Pick out each line with the word "update" from the material that follows.

———

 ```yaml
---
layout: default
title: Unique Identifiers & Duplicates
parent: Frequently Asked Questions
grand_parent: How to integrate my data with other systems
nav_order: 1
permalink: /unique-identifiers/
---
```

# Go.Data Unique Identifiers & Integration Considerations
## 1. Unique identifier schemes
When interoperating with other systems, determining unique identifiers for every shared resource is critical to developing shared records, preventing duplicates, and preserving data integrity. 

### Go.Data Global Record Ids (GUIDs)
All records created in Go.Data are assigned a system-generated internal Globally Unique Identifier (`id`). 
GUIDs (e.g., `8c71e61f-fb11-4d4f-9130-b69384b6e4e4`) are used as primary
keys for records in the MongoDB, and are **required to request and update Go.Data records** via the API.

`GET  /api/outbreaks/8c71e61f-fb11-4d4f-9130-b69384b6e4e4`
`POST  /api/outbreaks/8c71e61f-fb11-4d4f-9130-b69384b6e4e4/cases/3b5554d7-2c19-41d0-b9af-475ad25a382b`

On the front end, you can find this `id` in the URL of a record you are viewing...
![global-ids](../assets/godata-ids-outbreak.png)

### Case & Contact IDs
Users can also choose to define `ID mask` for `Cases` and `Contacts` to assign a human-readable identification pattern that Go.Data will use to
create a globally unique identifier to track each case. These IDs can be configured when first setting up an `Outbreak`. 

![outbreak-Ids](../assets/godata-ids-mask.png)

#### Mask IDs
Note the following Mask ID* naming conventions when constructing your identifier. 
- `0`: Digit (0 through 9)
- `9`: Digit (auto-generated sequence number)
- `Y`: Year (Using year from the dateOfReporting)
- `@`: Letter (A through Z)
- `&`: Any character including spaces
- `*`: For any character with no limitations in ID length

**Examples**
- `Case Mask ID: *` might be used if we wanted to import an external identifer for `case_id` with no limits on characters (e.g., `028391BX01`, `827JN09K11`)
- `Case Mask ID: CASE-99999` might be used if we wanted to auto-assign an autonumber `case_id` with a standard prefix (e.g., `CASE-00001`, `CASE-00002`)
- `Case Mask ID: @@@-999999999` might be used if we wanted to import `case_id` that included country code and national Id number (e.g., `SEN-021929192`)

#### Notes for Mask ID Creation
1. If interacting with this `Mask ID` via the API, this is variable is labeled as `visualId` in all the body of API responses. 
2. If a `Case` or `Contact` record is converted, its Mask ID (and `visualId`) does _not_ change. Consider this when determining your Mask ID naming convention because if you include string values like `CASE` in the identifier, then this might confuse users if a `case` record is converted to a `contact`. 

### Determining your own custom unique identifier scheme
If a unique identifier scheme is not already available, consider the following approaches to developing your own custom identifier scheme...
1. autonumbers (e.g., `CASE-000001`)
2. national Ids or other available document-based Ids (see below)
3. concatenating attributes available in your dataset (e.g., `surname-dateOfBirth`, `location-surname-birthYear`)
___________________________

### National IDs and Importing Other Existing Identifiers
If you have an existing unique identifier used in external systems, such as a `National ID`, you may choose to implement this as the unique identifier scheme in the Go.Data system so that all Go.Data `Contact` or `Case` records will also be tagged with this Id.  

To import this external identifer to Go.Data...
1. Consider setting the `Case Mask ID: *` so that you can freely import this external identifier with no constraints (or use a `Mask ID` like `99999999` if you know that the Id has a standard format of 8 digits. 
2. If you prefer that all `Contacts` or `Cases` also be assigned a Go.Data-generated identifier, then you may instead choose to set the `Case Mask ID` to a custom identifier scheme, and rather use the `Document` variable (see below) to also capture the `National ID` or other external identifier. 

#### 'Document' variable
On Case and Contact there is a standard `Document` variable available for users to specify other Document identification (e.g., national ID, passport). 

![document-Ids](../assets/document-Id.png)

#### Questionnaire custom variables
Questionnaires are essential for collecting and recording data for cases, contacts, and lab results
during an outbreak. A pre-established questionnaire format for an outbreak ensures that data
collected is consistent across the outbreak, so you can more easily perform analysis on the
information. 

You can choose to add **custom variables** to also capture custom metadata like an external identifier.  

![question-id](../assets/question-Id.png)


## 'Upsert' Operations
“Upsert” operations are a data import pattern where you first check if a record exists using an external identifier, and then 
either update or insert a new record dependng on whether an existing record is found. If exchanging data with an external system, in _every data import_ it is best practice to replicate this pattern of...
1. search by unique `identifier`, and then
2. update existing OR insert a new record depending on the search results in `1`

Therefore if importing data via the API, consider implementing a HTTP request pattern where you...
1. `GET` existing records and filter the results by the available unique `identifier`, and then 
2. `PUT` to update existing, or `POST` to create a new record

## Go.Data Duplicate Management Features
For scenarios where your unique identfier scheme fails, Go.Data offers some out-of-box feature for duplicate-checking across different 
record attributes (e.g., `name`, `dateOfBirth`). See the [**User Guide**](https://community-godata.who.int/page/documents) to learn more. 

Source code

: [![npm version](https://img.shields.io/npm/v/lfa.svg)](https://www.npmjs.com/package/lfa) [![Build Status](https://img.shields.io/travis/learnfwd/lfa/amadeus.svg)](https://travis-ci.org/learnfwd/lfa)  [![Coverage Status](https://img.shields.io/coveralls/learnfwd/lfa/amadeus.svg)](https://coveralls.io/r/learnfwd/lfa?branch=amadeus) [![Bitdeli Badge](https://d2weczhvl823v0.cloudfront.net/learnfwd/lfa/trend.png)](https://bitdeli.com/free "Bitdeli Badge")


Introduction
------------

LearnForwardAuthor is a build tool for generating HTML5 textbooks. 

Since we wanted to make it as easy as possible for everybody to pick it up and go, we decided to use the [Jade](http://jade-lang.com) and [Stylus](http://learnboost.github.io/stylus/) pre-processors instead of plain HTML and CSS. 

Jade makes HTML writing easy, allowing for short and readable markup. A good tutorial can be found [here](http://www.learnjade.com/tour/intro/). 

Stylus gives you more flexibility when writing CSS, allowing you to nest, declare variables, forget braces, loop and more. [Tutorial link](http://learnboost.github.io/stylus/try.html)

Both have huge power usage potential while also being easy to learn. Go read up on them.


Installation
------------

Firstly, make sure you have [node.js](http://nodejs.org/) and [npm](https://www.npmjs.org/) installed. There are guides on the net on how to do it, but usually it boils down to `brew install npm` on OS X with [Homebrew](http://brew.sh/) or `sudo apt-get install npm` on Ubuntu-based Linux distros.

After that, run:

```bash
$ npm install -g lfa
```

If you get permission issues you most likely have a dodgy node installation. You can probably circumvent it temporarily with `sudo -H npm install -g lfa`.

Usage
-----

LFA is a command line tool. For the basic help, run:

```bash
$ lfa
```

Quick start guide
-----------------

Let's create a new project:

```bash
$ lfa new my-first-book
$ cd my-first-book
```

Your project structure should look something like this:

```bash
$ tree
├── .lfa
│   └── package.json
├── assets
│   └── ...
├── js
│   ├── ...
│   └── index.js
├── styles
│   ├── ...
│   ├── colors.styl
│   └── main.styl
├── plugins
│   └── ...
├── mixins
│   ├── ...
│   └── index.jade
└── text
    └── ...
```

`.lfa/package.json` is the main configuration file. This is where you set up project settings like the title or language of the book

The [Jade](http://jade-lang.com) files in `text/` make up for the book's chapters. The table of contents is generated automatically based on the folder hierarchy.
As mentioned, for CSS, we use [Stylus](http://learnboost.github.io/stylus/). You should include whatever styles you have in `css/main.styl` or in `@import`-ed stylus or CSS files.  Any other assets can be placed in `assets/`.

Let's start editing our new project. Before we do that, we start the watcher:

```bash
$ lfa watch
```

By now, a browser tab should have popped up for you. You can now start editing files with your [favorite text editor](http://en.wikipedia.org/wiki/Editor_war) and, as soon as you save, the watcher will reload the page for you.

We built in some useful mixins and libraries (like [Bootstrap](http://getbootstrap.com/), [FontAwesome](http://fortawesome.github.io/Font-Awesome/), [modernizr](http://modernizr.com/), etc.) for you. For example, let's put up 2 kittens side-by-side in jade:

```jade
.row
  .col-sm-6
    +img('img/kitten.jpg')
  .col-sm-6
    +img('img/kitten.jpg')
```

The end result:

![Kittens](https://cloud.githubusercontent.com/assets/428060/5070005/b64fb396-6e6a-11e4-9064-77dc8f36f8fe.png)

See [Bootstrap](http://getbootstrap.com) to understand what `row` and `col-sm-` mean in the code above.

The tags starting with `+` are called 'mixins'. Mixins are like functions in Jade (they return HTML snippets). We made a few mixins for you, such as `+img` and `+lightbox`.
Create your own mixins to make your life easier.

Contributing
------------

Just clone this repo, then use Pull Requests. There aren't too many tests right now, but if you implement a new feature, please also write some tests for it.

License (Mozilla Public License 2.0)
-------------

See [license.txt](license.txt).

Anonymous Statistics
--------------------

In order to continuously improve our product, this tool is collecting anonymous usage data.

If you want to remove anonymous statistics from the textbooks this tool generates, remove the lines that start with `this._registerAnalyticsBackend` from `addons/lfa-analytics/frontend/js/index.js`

———

## [Reply]
keys for records in the MongoDB, and are **required to request and update Go.Data records** via the API.
either update or insert a new record dependng on whether an existing record is found. If exchanging data with an external system, in _every data import_ it is best practice to replicate this pattern of...
2. update existing OR insert a new record depending on the search results in `1`
2. `PUT` to update existing, or `POST` to create a new record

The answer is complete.